┌──

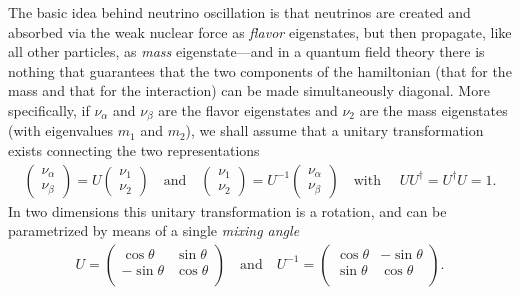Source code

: The basic idea behind neutrino oscillation is that neutrinos are created and absorbed
via the weak nuclear force as \emph{flavor} eigenstates, but then propagate, like all
other particles, as \emph{mass} eigenstate---and in a quantum field theory there is
nothing that guarantees that the two components of the hamiltonian (that for the mass
and that for the interaction) can be made simultaneously diagonal. More specifically, if
$\nu_\alpha$ and $\nu_\beta$ are the flavor eigenstates
and $\nu_2$ are the mass eigenstates (with eigenvalues $m_1$ and $m_2$), we shall assume
that a unitary transformation exists connecting the two representations
\begin{align*}
  \begin{pmatrix}\nu_\alpha\\ \nu_\beta\end{pmatrix} = U
  \begin{pmatrix}\nu_1\\ \nu_2 \end{pmatrix}
  \quad\text{and}\quad
  \begin{pmatrix}\nu_1\\ \nu_2 \end{pmatrix} = U^{-1}
  \begin{pmatrix}\nu_\alpha\\ \nu_\beta\end{pmatrix} \quad\text{with }\quad
  U U^\dagger = U^\dagger U = 1.
\end{align*}
In two dimensions this unitary transformation is a rotation, and can be parametrized
by means of a single \emph{mixing angle}
\begin{align*}
  U =
  \begin{pmatrix}
    \cos\theta & \sin\theta \\
    -\sin\theta & \cos\theta \\
  \end{pmatrix}
  \quad\text{and}\quad
  U^{-1} =
  \begin{pmatrix}
    \cos\theta & -\sin\theta \\
    \sin\theta & \cos\theta \\
  \end{pmatrix}.
\end{align*}
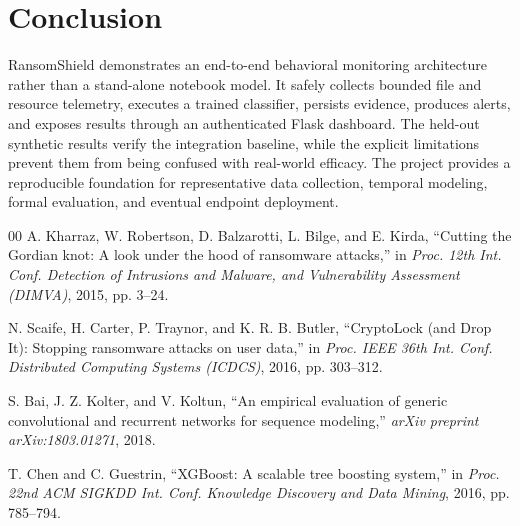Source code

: \documentclass[conference]{IEEEtran}
\begin{document}
\section{Conclusion}
RansomShield demonstrates an end-to-end behavioral monitoring architecture rather
than a stand-alone notebook model. It safely collects bounded file and resource
telemetry, executes a trained classifier, persists evidence, produces alerts,
and exposes results through an authenticated Flask dashboard. The held-out
synthetic results verify the integration baseline, while the explicit limitations
prevent them from being confused with real-world efficacy. The project provides
a reproducible foundation for representative data collection, temporal modeling,
formal evaluation, and eventual endpoint deployment.

\begin{thebibliography}{00}
A. Kharraz, W. Robertson, D. Balzarotti, L. Bilge, and E. Kirda,
``Cutting the Gordian knot: A look under the hood of ransomware attacks,''
in \emph{Proc. 12th Int. Conf. Detection of Intrusions and Malware, and
Vulnerability Assessment (DIMVA)}, 2015, pp. 3--24.

N. Scaife, H. Carter, P. Traynor, and K. R. B. Butler,
``CryptoLock (and Drop It): Stopping ransomware attacks on user data,''
in \emph{Proc. IEEE 36th Int. Conf. Distributed Computing Systems (ICDCS)},
2016, pp. 303--312.

S. Bai, J. Z. Kolter, and V. Koltun,
``An empirical evaluation of generic convolutional and recurrent networks for
sequence modeling,'' \emph{arXiv preprint arXiv:1803.01271}, 2018.

T. Chen and C. Guestrin, ``XGBoost: A scalable tree boosting system,''
in \emph{Proc. 22nd ACM SIGKDD Int. Conf. Knowledge Discovery and Data Mining},
2016, pp. 785--794.
\end{thebibliography}
\end{document}
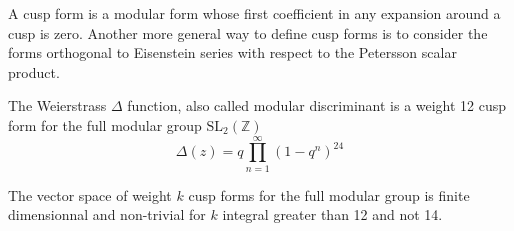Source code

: \documentclass[12pt]{article}
\newcommand{\sldeuxz}{\textrm{SL}_{2}(\mathbb Z)}
\begin{document}
A cusp form is a modular form whose first coefficient in any expansion around a cusp is zero. Another more general way to define cusp forms is to consider the forms orthogonal to Eisenstein series with respect to the Petersson scalar product.

The Weierstrass $\Delta$ function, also called modular discriminant is a weight 12 cusp form for the full modular group $\sldeuxz$
\begin{equation}
\Delta(z)=q\underset{n=1}{\overset{\infty}{\prod}}(1-q^n)^{24}
\end{equation}

The vector space of weight $k$ cusp forms for the full modular group is finite dimensionnal and non-trivial for $k$ integral greater than 12 and not 14.
\end{document}
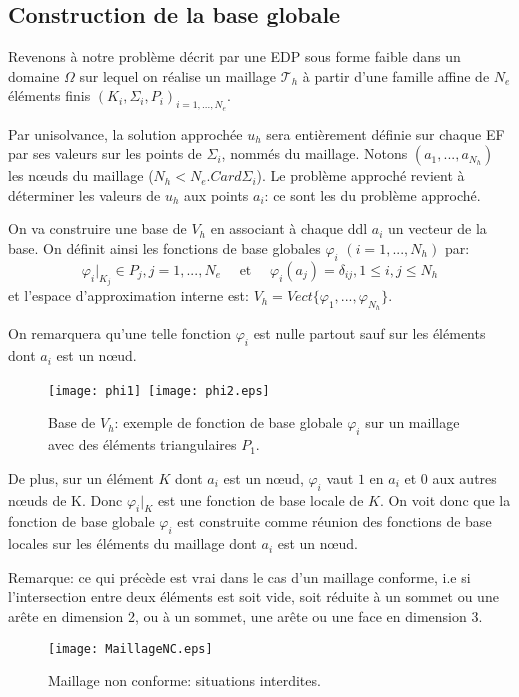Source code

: \medskip
\subsection{Construction de la base globale}

Revenons à notre problème décrit par une EDP sous forme faible dans un domaine
$\Omega$ sur lequel on réalise un maillage $\mathcal{T}_h$ à partir d'une famille affine
de $N_e$ éléments finis $(K_i, \Sigma_i, P_i)_{i=1,...,N_e}$.

\medskip
Par unisolvance, la solution approchée $u_h$ sera entièrement définie sur chaque EF
par ses valeurs sur les points de $\Sigma_i$, nommés  du maillage. 
Notons $(a_1, ..., a_{N_h})$ les nœuds du maillage ($N_h<N_e . Card\Sigma_i$). 
Le problème approché revient à déterminer les valeurs de $u_h$ aux points $a_i$: 
ce sont les  du problème approché.

\medskip
On va construire une base de $V_h$ en associant à chaque ddl $a_i$ un vecteur de la base. 
On définit ainsi les fonctions de base globales $\varphi_i$ $(i = 1, ..., N_h)$ par:
\begin{equation}\varphi_i|_{K_j} \in P_j, j = 1, ..., N_e \quad \text{ et }\quad \varphi_i(a_j) = \delta_{ij}, 1\le i,j\le N_h\end{equation}
et l'espace d'approximation interne est: $V_h=Vect\{\varphi_1, ..., \varphi_{N_h}\}$.

On remarquera qu'une telle fonction $\varphi_i$ est nulle partout sauf sur les éléments
dont $a_i$ est un nœud.
\begin{figure}[ht]
 \begin{center}
  \texttt{[image: phi1]}~\texttt{[image: phi2.eps]}
 \end{center}
\caption{\label{BaseVh} Base de $V_h$: exemple de fonction de base globale $\varphi_i$ 
 sur un maillage avec des éléments triangulaires $P_1$.}
\end{figure}

\medskip
De plus, sur un élément $K$ dont $a_i$ est un nœud, $\varphi_i$ vaut $1$ en $a_i$ et 
$0$ aux autres nœuds de K. Donc $\varphi_i|_K$ est une fonction de base locale de $K$. 
On voit donc que la fonction de base globale $\varphi_i$ est construite comme réunion des 
fonctions de base locales sur les éléments du maillage dont $a_i$ est un nœud.

\medskip
Remarque: ce qui précède est vrai dans le cas d'un maillage conforme, i.e si
l'intersection entre deux éléments est soit vide, soit réduite à un
sommet ou une arête en dimension 2, ou à un sommet, une arête ou une face 
en dimension 3.
\begin{figure}[ht]
\begin{center}
\texttt{[image: MaillageNC.eps]}
\caption{\label{maillageNC} Maillage non conforme: situations interdites.}
\end{center}
\end{figure}











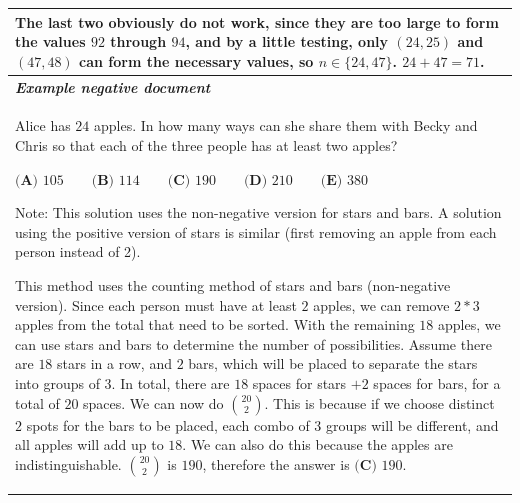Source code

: \begin{table}[ht]
\begin{tabular}{p{13cm}}
The last two obviously do not work, since they are too large to form the values $92$ through $94$, and by a little testing, only $(24, 25)$ and $(47, 48)$ can form the necessary values, so $n \in \{24, 47\}$. $24 + 47 = \boxed{71}$.\\
\midrule
\textit{\textbf{Example negative document}} \\
\midrule
Alice has $24$ apples. In how many ways can she share them with Becky and Chris so that each of the three people has at least two apples?

$\textbf{(A) }105\qquad\textbf{(B) }114\qquad\textbf{(C) }190\qquad\textbf{(D) }210\qquad\textbf{(E) }380$

Note: This solution uses the non-negative version for stars and bars. A solution using the positive version of stars is similar (first removing an apple from each person instead of 2).

This method uses the counting method of stars and bars (non-negative version). Since each person must have at least $2$ apples, we can remove $2*3$ apples from the total that need to be sorted. With the remaining $18$ apples, we can use stars and bars to determine the number of possibilities. Assume there are $18$ stars in a row, and $2$ bars, which will be placed to separate the stars into groups of $3$. In total, there are $18$ spaces for stars $+ 2$ spaces for bars, for a total of $20$ spaces. We can now do $20 \choose 2$. This is because if we choose distinct $2$ spots for the bars to be placed, each combo of $3$ groups will be different, and all apples will add up to $18$. We can also do this because the apples are indistinguishable. $20 \choose 2$ is $190$, therefore the answer is $\boxed{\textbf{(C) }190}$. 
\\
\bottomrule
\end{tabular}
\label{tab:example_math}
\end{table}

└──

WORK INSTRUCTION: In your answer, repeat the material above in full, exactly, and without its pictures.

EXERCISE RESULT:
Source code

: The basic idea behind neutrino oscillation is that neutrinos are created and absorbed
via the weak nuclear force as \emph{flavor} eigenstates, but then propagate, like all
other particles, as \emph{mass} eigenstate---and in a quantum field theory there is
nothing that guarantees that the two components of the hamiltonian (that for the mass
and that for the interaction) can be made simultaneously diagonal. More specifically, if
$\nu_\alpha$ and $\nu_\beta$ are the flavor eigenstates
and $\nu_2$ are the mass eigenstates (with eigenvalues $m_1$ and $m_2$), we shall assume
that a unitary transformation exists connecting the two representations
\begin{align*}
  \begin{pmatrix}\nu_\alpha\\ \nu_\beta\end{pmatrix} = U
  \begin{pmatrix}\nu_1\\ \nu_2 \end{pmatrix}
  \quad\text{and}\quad
  \begin{pmatrix}\nu_1\\ \nu_2 \end{pmatrix} = U^{-1}
  \begin{pmatrix}\nu_\alpha\\ \nu_\beta\end{pmatrix} \quad\text{with }\quad
  U U^\dagger = U^\dagger U = 1.
\end{align*}
In two dimensions this unitary transformation is a rotation, and can be parametrized
by means of a single \emph{mixing angle}
\begin{align*}
  U =
  \begin{pmatrix}
    \cos\theta & \sin\theta \\
    -\sin\theta & \cos\theta \\
  \end{pmatrix}
  \quad\text{and}\quad
  U^{-1} =
  \begin{pmatrix}
    \cos\theta & -\sin\theta \\
    \sin\theta & \cos\theta \\
  \end{pmatrix}.
\end{align*}
Source code

: \documentclass[conference]{IEEEtran}
\begin{document}
\section{Conclusion}
RansomShield demonstrates an end-to-end behavioral monitoring architecture rather
than a stand-alone notebook model. It safely collects bounded file and resource
telemetry, executes a trained classifier, persists evidence, produces alerts,
and exposes results through an authenticated Flask dashboard. The held-out
synthetic results verify the integration baseline, while the explicit limitations
prevent them from being confused with real-world efficacy. The project provides
a reproducible foundation for representative data collection, temporal modeling,
formal evaluation, and eventual endpoint deployment.

\begin{thebibliography}{00}
A. Kharraz, W. Robertson, D. Balzarotti, L. Bilge, and E. Kirda,
``Cutting the Gordian knot: A look under the hood of ransomware attacks,''
in \emph{Proc. 12th Int. Conf. Detection of Intrusions and Malware, and
Vulnerability Assessment (DIMVA)}, 2015, pp. 3--24.

N. Scaife, H. Carter, P. Traynor, and K. R. B. Butler,
``CryptoLock (and Drop It): Stopping ransomware attacks on user data,''
in \emph{Proc. IEEE 36th Int. Conf. Distributed Computing Systems (ICDCS)},
2016, pp. 303--312.

S. Bai, J. Z. Kolter, and V. Koltun,
``An empirical evaluation of generic convolutional and recurrent networks for
sequence modeling,'' \emph{arXiv preprint arXiv:1803.01271}, 2018.

T. Chen and C. Guestrin, ``XGBoost: A scalable tree boosting system,''
in \emph{Proc. 22nd ACM SIGKDD Int. Conf. Knowledge Discovery and Data Mining},
2016, pp. 785--794.
\end{thebibliography}
\end{document}
Source code

: \documentclass[12pt]{article}
\newcommand{\sldeuxz}{\textrm{SL}_{2}(\mathbb Z)}
\begin{document}
A cusp form is a modular form whose first coefficient in any expansion around a cusp is zero. Another more general way to define cusp forms is to consider the forms orthogonal to Eisenstein series with respect to the Petersson scalar product.

The Weierstrass $\Delta$ function, also called modular discriminant is a weight 12 cusp form for the full modular group $\sldeuxz$
\begin{equation}
\Delta(z)=q\underset{n=1}{\overset{\infty}{\prod}}(1-q^n)^{24}
\end{equation}

The vector space of weight $k$ cusp forms for the full modular group is finite dimensionnal and non-trivial for $k$ integral greater than 12 and not 14.
\end{document}
Source code

: \medskip
\subsection{Construction de la base globale}

Revenons à notre problème décrit par une EDP sous forme faible dans un domaine
$\Omega$ sur lequel on réalise un maillage $\mathcal{T}_h$ à partir d'une famille affine
de $N_e$ éléments finis $(K_i, \Sigma_i, P_i)_{i=1,...,N_e}$.

\medskip
Par unisolvance, la solution approchée $u_h$ sera entièrement définie sur chaque EF
par ses valeurs sur les points de $\Sigma_i$, nommés  du maillage. 
Notons $(a_1, ..., a_{N_h})$ les nœuds du maillage ($N_h<N_e . Card\Sigma_i$). 
Le problème approché revient à déterminer les valeurs de $u_h$ aux points $a_i$: 
ce sont les  du problème approché.

\medskip
On va construire une base de $V_h$ en associant à chaque ddl $a_i$ un vecteur de la base. 
On définit ainsi les fonctions de base globales $\varphi_i$ $(i = 1, ..., N_h)$ par:
\begin{equation}\varphi_i|_{K_j} \in P_j, j = 1, ..., N_e \quad \text{ et }\quad \varphi_i(a_j) = \delta_{ij}, 1\le i,j\le N_h\end{equation}
et l'espace d'approximation interne est: $V_h=Vect\{\varphi_1, ..., \varphi_{N_h}\}$.

On remarquera qu'une telle fonction $\varphi_i$ est nulle partout sauf sur les éléments
dont $a_i$ est un nœud.
\begin{figure}[ht]
 \begin{center}
  \texttt{[image: phi1]}~\texttt{[image: phi2.eps]}
 \end{center}
\caption{\label{BaseVh} Base de $V_h$: exemple de fonction de base globale $\varphi_i$ 
 sur un maillage avec des éléments triangulaires $P_1$.}
\end{figure}

\medskip
De plus, sur un élément $K$ dont $a_i$ est un nœud, $\varphi_i$ vaut $1$ en $a_i$ et 
$0$ aux autres nœuds de K. Donc $\varphi_i|_K$ est une fonction de base locale de $K$. 
On voit donc que la fonction de base globale $\varphi_i$ est construite comme réunion des 
fonctions de base locales sur les éléments du maillage dont $a_i$ est un nœud.

\medskip
Remarque: ce qui précède est vrai dans le cas d'un maillage conforme, i.e si
l'intersection entre deux éléments est soit vide, soit réduite à un
sommet ou une arête en dimension 2, ou à un sommet, une arête ou une face 
en dimension 3.
\begin{figure}[ht]
\begin{center}
\texttt{[image: MaillageNC.eps]}
\caption{\label{maillageNC} Maillage non conforme: situations interdites.}
\end{center}
\end{figure}











Source code

: \begin{table}[ht]
\begin{tabular}{p{13cm}}
The last two obviously do not work, since they are too large to form the values $92$ through $94$, and by a little testing, only $(24, 25)$ and $(47, 48)$ can form the necessary values, so $n \in \{24, 47\}$. $24 + 47 = \boxed{71}$.\\
\midrule
\textit{\textbf{Example negative document}} \\
\midrule
Alice has $24$ apples. In how many ways can she share them with Becky and Chris so that each of the three people has at least two apples?

$\textbf{(A) }105\qquad\textbf{(B) }114\qquad\textbf{(C) }190\qquad\textbf{(D) }210\qquad\textbf{(E) }380$

Note: This solution uses the non-negative version for stars and bars. A solution using the positive version of stars is similar (first removing an apple from each person instead of 2).

This method uses the counting method of stars and bars (non-negative version). Since each person must have at least $2$ apples, we can remove $2*3$ apples from the total that need to be sorted. With the remaining $18$ apples, we can use stars and bars to determine the number of possibilities. Assume there are $18$ stars in a row, and $2$ bars, which will be placed to separate the stars into groups of $3$. In total, there are $18$ spaces for stars $+ 2$ spaces for bars, for a total of $20$ spaces. We can now do $20 \choose 2$. This is because if we choose distinct $2$ spots for the bars to be placed, each combo of $3$ groups will be different, and all apples will add up to $18$. We can also do this because the apples are indistinguishable. $20 \choose 2$ is $190$, therefore the answer is $\boxed{\textbf{(C) }190}$. 
\\
\bottomrule
\end{tabular}
\label{tab:example_math}
\end{table}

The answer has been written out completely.